— Entries shown —
☆ ☆ ☆

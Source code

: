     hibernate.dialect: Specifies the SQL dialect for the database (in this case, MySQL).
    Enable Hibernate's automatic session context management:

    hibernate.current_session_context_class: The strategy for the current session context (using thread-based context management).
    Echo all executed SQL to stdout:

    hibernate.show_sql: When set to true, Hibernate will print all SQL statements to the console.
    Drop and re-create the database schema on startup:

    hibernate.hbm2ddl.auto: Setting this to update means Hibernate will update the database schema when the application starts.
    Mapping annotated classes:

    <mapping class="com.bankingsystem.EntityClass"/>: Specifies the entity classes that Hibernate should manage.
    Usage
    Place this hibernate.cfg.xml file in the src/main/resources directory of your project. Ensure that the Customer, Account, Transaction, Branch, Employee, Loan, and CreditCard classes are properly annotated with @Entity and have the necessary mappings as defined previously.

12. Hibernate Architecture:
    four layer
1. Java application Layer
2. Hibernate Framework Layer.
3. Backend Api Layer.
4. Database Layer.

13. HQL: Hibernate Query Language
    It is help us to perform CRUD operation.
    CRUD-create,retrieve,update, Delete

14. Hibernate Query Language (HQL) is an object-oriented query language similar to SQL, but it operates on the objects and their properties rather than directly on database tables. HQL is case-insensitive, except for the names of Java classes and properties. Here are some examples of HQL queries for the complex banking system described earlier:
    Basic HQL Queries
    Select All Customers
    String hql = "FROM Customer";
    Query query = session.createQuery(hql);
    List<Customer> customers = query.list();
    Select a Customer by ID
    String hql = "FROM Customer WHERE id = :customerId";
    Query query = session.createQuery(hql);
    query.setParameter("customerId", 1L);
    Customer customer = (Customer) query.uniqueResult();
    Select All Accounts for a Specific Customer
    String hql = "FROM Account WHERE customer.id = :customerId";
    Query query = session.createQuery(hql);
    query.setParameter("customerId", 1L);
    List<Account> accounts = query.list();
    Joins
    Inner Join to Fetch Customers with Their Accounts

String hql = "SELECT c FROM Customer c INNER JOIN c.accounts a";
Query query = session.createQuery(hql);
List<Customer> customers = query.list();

☆ ☆ ☆

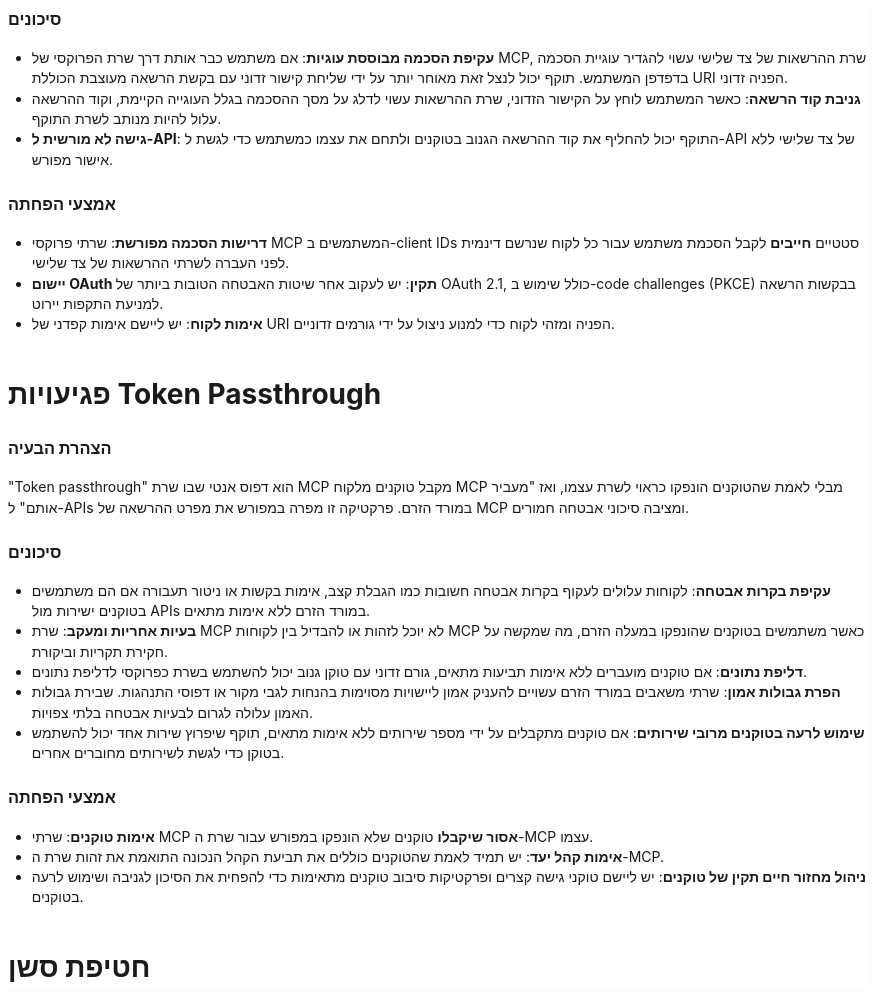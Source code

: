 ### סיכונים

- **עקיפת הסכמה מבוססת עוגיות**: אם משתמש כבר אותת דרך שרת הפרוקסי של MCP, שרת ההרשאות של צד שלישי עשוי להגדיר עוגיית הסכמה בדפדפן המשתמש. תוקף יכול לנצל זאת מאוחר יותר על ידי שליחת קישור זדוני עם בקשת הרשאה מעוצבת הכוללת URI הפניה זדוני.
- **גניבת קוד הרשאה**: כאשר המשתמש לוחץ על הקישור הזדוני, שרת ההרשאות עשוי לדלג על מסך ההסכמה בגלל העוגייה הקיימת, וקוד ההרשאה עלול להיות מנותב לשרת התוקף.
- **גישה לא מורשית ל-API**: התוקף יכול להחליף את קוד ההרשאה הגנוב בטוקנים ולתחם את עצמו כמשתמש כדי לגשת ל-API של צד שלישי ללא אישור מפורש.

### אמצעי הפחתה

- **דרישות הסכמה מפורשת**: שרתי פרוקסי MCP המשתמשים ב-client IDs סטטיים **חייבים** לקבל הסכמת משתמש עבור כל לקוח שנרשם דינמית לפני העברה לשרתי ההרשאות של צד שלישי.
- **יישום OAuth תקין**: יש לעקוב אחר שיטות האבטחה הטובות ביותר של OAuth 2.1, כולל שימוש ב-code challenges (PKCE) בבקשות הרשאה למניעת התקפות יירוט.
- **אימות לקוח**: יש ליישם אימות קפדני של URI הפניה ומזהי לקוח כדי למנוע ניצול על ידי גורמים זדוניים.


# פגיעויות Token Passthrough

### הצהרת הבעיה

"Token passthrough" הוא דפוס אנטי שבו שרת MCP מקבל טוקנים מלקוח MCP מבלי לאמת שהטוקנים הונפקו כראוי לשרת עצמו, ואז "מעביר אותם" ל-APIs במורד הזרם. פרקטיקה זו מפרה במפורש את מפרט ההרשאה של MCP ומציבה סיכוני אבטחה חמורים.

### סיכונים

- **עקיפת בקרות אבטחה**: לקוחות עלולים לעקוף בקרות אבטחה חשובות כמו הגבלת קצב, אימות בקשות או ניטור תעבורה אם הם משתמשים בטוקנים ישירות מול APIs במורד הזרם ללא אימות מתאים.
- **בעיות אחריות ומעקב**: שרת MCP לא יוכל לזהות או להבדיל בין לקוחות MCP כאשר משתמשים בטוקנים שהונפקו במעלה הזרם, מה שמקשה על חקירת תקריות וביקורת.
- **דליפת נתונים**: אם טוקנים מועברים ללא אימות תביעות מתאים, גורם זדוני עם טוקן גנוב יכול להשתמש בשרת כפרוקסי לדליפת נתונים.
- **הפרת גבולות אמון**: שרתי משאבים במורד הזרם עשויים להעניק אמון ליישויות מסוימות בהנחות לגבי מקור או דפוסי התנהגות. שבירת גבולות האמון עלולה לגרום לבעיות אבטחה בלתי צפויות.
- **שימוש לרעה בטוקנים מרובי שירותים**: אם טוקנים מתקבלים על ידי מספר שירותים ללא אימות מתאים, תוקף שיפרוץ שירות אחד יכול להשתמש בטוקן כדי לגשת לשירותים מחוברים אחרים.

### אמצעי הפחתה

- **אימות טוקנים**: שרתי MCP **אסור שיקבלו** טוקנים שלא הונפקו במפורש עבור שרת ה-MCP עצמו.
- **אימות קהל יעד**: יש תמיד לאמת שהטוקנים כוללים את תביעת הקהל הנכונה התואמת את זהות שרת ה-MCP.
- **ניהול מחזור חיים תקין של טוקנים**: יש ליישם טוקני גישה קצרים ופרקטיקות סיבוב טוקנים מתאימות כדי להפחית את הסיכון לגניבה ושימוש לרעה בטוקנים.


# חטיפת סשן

☆ ☆ ☆

— Work to be completed —
Each line in the listing that contains "לאמת" should be returned.

— Solution —
"Token passthrough" הוא דפוס אנטי שבו שרת MCP מקבל טוקנים מלקוח MCP מבלי לאמת שהטוקנים הונפקו כראוי לשרת עצמו, ואז "מעביר אותם" ל-APIs במורד הזרם. פרקטיקה זו מפרה במפורש את מפרט ההרשאה של MCP ומציבה סיכוני אבטחה חמורים.
- **אימות קהל יעד**: יש תמיד לאמת שהטוקנים כוללים את תביעת הקהל הנכונה התואמת את זהות שרת ה-MCP.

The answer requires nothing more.